Tyler Hill couldn’t find a children’s book about Native American kids who play lacrosse to read to his three children at bedtime. So he wrote one himself.

“Wormburner” follows the story of Canoe, a 10-year-old Native American boy whose life revolves around lacrosse. The title comes from a type of fast, targeted lacrosse shot in which the ball whips just above the ground’s surface.

“I wanted something that I could read to my own kids – something they would identify with and be proud to hear,” Hill said. A member of the Mohawk Nation, Hill has also written about Native Americans and lacrosse in short movie scripts; a nonfiction book about the sport is in the works.


Cornell impacting New York State

Hill, who lives in North Syracuse, New York, and grew up nearby on the Onondaga Nation, is one of 14 authors from upstate New York participating in the Oñgwaga•ä’ Writers Workshop; “Oñgwaga•ä'” is Haudenosaunee for “our story.” Cornell’s Center for Cultural Humility is running the free virtual weekly workshop sessions through Oct. 24, to highlight the work of Native American writers and help them cultivate the skills to enhance and disseminate their projects. Each of the seven sessions is taught by Cornell staff, faculty members and graduate students, most in the Department of Literatures in English in the College of Arts and Sciences.

Topics range from imagery and writing exercises to poetry, memoir and the publishing process. In the first session, Joanie Mackowski, associate professor of literatures in English (A&S), asked the authors to describe a scene without using descriptive words.

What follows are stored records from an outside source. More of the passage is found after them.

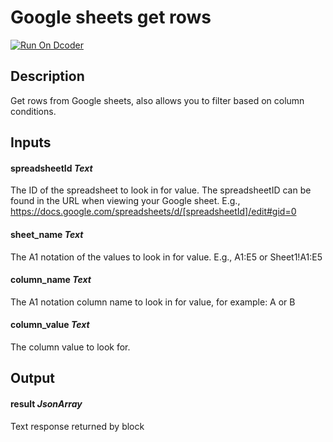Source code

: # Google sheets get rows
[![Run On Dcoder](https://static-content.dcoder.tech/dcoder-assets/run-on-dcoder.svg)](https://code.dcoder.tech/feed/project/60f86bbd1b58d2798fb3c83c)

## Description
Get rows from Google sheets, also allows you to filter based on column conditions.

## Inputs
#### **spreadsheetId**  *Text*
The ID of the spreadsheet to look in for value. The spreadsheetID can be found in the URL when viewing your Google sheet. E.g., https://docs.google.com/spreadsheets/d/[spreadsheetId]/edit#gid=0
#### **sheet_name**  *Text*
The A1 notation of the values to look in for value. E.g., A1:E5 or Sheet1!A1:E5
#### **column_name**  *Text*
The A1 notation column name to look in for value, for example: A or B
#### **column_value**  *Text*
The column value to look for.

## Output
#### **result**  *JsonArray*
Text response returned by block

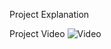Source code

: Project  Explanation

Project Video
![Video](https://drive.google.com/file/d/1qT-sd5WKLX22yzs6zOfm43_0FlhEyO0c/view?usp=sharing)
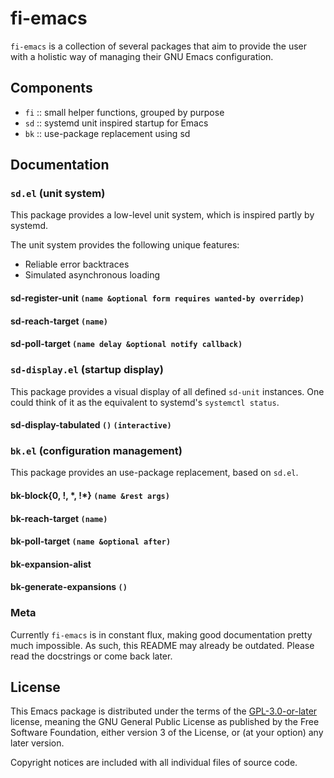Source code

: # fi-emacs

`fi-emacs` is a collection of several packages that aim to provide the user with a holistic way of managing their GNU Emacs configuration.

## Components

+ `fi` :: small helper functions, grouped by purpose
+ `sd` :: systemd unit inspired startup for Emacs
+ `bk` :: use-package replacement using sd

## Documentation

### `sd.el` (unit system)

This package provides a low-level unit system, which is inspired partly by systemd.

The unit system provides the following unique features:

+ Reliable error backtraces
+ Simulated asynchronous loading

#### sd-register-unit `(name &optional form requires wanted-by overridep)`

#### sd-reach-target `(name)`

#### sd-poll-target `(name delay &optional notify callback)`

### `sd-display.el` (startup display)

This package provides a visual display of all defined `sd-unit` instances.
One could think of it as the equivalent to systemd's `systemctl status`.

#### sd-display-tabulated `()` `(interactive)`

### `bk.el` (configuration management)

This package provides an use-package replacement, based on `sd.el`.

#### bk-block{0, !, \*, !\*} `(name &rest args)`

#### bk-reach-target `(name)`

#### bk-poll-target `(name &optional after)`

#### bk-expansion-alist

#### bk-generate-expansions `()`

### Meta

Currently `fi-emacs` is in constant flux, making good documentation pretty much impossible.
As such, this README may already be outdated.
Please read the docstrings or come back later.

## License

This Emacs package is distributed under the terms of the [GPL-3.0-or-later](LICENSE) license, meaning the GNU General Public License as published by the Free Software Foundation, either version 3 of the License, or (at your option) any later version.

Copyright notices are included with all individual files of source code.
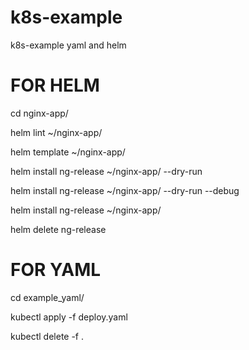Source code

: # k8s-example
k8s-example yaml and helm

# FOR HELM 
cd nginx-app/

helm lint ~/nginx-app/

helm template  ~/nginx-app/

helm install ng-release ~/nginx-app/ --dry-run

helm install ng-release ~/nginx-app/ --dry-run --debug

helm install ng-release ~/nginx-app/

helm delete ng-release

# FOR YAML
cd example_yaml/

kubectl apply -f deploy.yaml

kubectl delete -f .
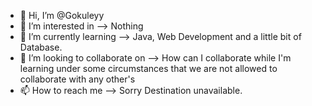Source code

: - 👋 Hi, I’m @Gokuleyy
- 👀 I’m interested in --> Nothing
- 🌱 I’m currently learning --> Java, Web Development and a little bit of Database.
- 💞️ I’m looking to collaborate on --> How can I collaborate while I'm learning under some circumstances that we are not allowed to collaborate with any other's
- 📫 How to reach me --> Sorry Destination unavailable.
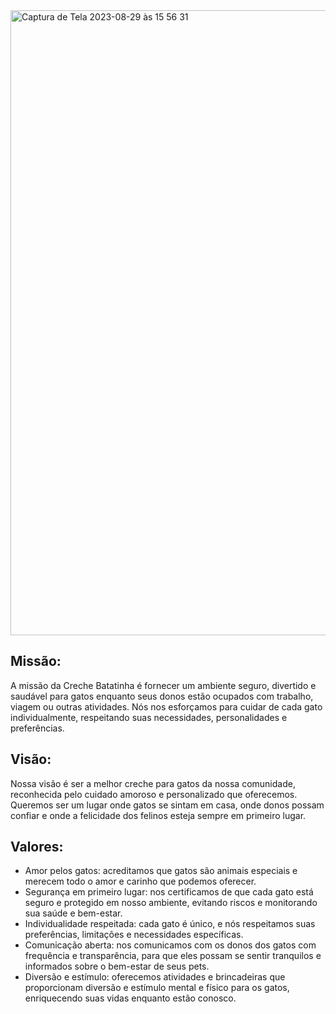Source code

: 
<img width="1000" alt="Captura de Tela 2023-08-29 às 15 56 31" src="https://github.com/EduardaOliveiraAlmeida/creche_batatinha/assets/108241366/364f9121-b0aa-423e-aeee-35ef292625dc">

## Missão:

A missão da Creche Batatinha é fornecer um ambiente seguro, divertido e saudável para gatos enquanto seus donos estão ocupados com trabalho, viagem ou outras atividades. Nós nos esforçamos para cuidar de cada gato individualmente, respeitando suas necessidades, personalidades e preferências.

## Visão:

Nossa visão é ser a melhor creche para gatos da nossa comunidade, reconhecida pelo cuidado amoroso e personalizado que oferecemos. Queremos ser um lugar onde gatos se sintam em casa, onde donos possam confiar e onde a felicidade dos felinos esteja sempre em primeiro lugar.

## Valores:
  - Amor pelos gatos: acreditamos que gatos são animais especiais e merecem todo o amor e carinho que podemos oferecer.
  - Segurança em primeiro lugar: nos certificamos de que cada gato está seguro e protegido em nosso ambiente, evitando riscos e monitorando sua saúde e bem-estar.
  - Individualidade respeitada: cada gato é único, e nós respeitamos suas preferências, limitações e necessidades específicas.
  - Comunicação aberta: nos comunicamos com os donos dos gatos com frequência e transparência, para que eles possam se sentir tranquilos e informados sobre o bem-estar de        seus pets.
  - Diversão e estímulo: oferecemos atividades e brincadeiras que proporcionam diversão e estímulo mental e físico para os gatos, enriquecendo suas vidas enquanto estão          conosco.
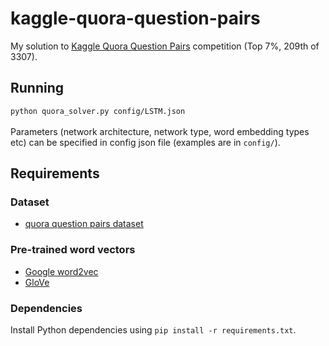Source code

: # kaggle-quora-question-pairs
My solution to [Kaggle Quora Question Pairs](https://www.kaggle.com/c/quora-question-pairs) competition (Top 7%, 209th of 3307).

## Running
`python quora_solver.py config/LSTM.json`<br><br>
Parameters (network architecture, network type, word embedding types etc) can be specified in config json file (examples are in `config/`).

## Requirements
### Dataset
* [quora question pairs dataset](https://www.kaggle.com/c/quora-question-pairs/data)
### Pre-trained word vectors
* [Google word2vec](https://drive.google.com/open?id=0B7XkCwpI5KDYNlNUTTlSS21pQmM)
* [GloVe](http://nlp.stanford.edu/data/glove.840B.300d.zip)
### Dependencies
Install Python dependencies using `pip install -r requirements.txt`.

“That really opened things up for me,” said Hill, who transformed a dream about a beam of light in outer space into a poem. “Those things that you would never create without the help of the professors – I love that.”

In a recent session, Ernesto Quiñonez, associate professor of literatures in English (A&S), encouraged the students to “steal” from archetypal plots and characters and put their own literary fingerprints on them. Writers have always done that, he said, citing numerous movies, novels and poems.

For example: The plot of “Wuthering Heights” also appears in “The Great Gatsby,” which in turn was inspired by Petronius’ “Satyricon.” And Vladimir Nabokov, who was a professor of Russian literature at Cornell from 1948-59, drew closely from Edgar Allan Poe’s poem “Annabel Lee” to create the title character of his 1955 novel, “Lolita,” Quiñonez said.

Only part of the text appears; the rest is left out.